Modeled P&L at expiration across a range of underlying prices for the strangle on FICO. Each row is one sampled price point from the computed payoff curve; the full curve uses 200 price points internally before being summarized into 10 rows here.

Underlying Price% From SpotP&L at Expiration
$0.01-100.0%+$93,394.00
$242.80-77.9%+$69,114.51
$485.60-55.8%+$44,835.03
$728.39-33.7%+$20,555.54
$971.19-11.6%-$3,723.95
$1,213.98+10.6%-$4,206.56
$1,456.78+32.7%+$20,072.92
$1,699.57+54.8%+$44,352.41
$1,942.37+76.9%+$68,631.90
$2,185.16+99.0%+$92,911.39

When traders use strangle on FICO

Strangles on FICO are the cheaper cousin of the straddle - traders use them when they want a large directional move but are willing to give up the inner-strike sensitivity in exchange for a lower up-front debit on the FICO chain.

FICO thesis for this strangle

The market-implied 1-standard-deviation range for FICO extends from approximately $915.51 on the downside to $1,280.69 on the upside. A FICO long strangle is the OTM cousin of the straddle: lower up-front cost but the underlying has to travel further past either OTM strike before the position turns profitable at expiration. Current FICO IV rank near 57.87% is mid-range against its 1-year distribution, so the IV signal is neutral; the strangle thesis on FICO should anchor more to the directional view and the expected-move geometry. As a Technology name, FICO options can move on sector-level news flow (peer earnings, regulatory updates, industry-specific macro data) in addition to FICO-specific events.

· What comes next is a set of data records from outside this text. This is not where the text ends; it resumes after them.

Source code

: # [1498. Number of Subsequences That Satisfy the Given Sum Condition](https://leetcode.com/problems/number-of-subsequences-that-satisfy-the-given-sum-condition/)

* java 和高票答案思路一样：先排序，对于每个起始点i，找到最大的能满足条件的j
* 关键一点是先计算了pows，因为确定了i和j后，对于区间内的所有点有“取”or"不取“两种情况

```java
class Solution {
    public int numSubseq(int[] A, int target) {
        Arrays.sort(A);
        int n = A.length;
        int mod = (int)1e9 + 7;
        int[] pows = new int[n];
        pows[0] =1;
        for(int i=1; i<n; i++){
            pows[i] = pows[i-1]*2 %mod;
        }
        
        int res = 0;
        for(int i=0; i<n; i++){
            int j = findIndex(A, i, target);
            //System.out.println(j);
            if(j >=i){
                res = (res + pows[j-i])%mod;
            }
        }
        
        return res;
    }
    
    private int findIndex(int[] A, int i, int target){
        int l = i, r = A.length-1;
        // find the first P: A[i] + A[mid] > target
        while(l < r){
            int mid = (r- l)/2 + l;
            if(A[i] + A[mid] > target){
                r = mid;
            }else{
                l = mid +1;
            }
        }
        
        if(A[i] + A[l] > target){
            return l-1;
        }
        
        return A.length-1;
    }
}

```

FICO strangle positions are structurally neutral / high-volatility (long premium, OTM); the modeled P&L assumes European-style exercise at expiration and ignores early assignment, transaction costs, dividends paid before expiry on the stock leg (when present), and the bid-ask spread on the listed chain. FICO positions also carry Technology sector concentration risk; news flow inside the sector (peer earnings, regulatory shifts, supply-chain headlines) can move FICO alongside the broader basket even when FICO-specific fundamentals are unchanged. Always rebuild the position from current FICO chain quotes before placing a trade.

Frequently asked questions

What is a strangle on FICO?
A strangle on FICO is the strangle strategy applied to FICO (stock). The strategy is structurally neutral / high-volatility (long premium, OTM): A long strangle buys an OTM call and an OTM put at offset strikes, cheaper than a straddle but requiring a larger underlying move to profit since both wings start out-of-the-money. With FICO stock trading near $1,098.10, the strikes shown on this page are snapped to the nearest listed FICO chain strike and the premiums come straight from the end-of-day bid/ask midpoint.
How are FICO strangle max profit and max loss calculated?
Upside max profit is unbounded; downside max profit is bounded at the put strike minus the combined debit (reached at zero). Max loss equals the combined debit times 100 (reached anywhere between the two OTM strikes). Two breakevens at call-strike plus debit and put-strike minus debit. For the FICO strangle priced from the end-of-day chain at a 30-day expiry (ATM IV 58.00%), the computed maximum profit is unbounded per contract and the computed maximum loss is -$10,605.00 per contract. Live intraday quotes will differ as the chain moves through the trading session.
What is the breakeven for a FICO strangle?
The breakeven for the FICO strangle priced on this page is roughly $933.95 and $1,256.05 at expiration, derived from end-of-day chain premiums. Breakeven is the underlying price at which the strategy's P&L crosses zero ignoring transaction costs and assignment risk. The current FICO market-implied 1-standard-deviation expected move is approximately 16.63%; if the move sits well outside the breakeven distance, the structure's risk-reward becomes correspondingly tighter.
When should you consider a strangle on FICO?
Strangles on FICO are the cheaper cousin of the straddle - traders use them when they want a large directional move but are willing to give up the inner-strike sensitivity in exchange for a lower up-front debit on the FICO chain.
How does current FICO implied volatility affect this strangle?
FICO ATM IV is at 58.00% with IV rank near 57.87%, which is mid-range against its 1-year history. Strategy selection depends more on directional thesis and expected move than on a strong IV signal.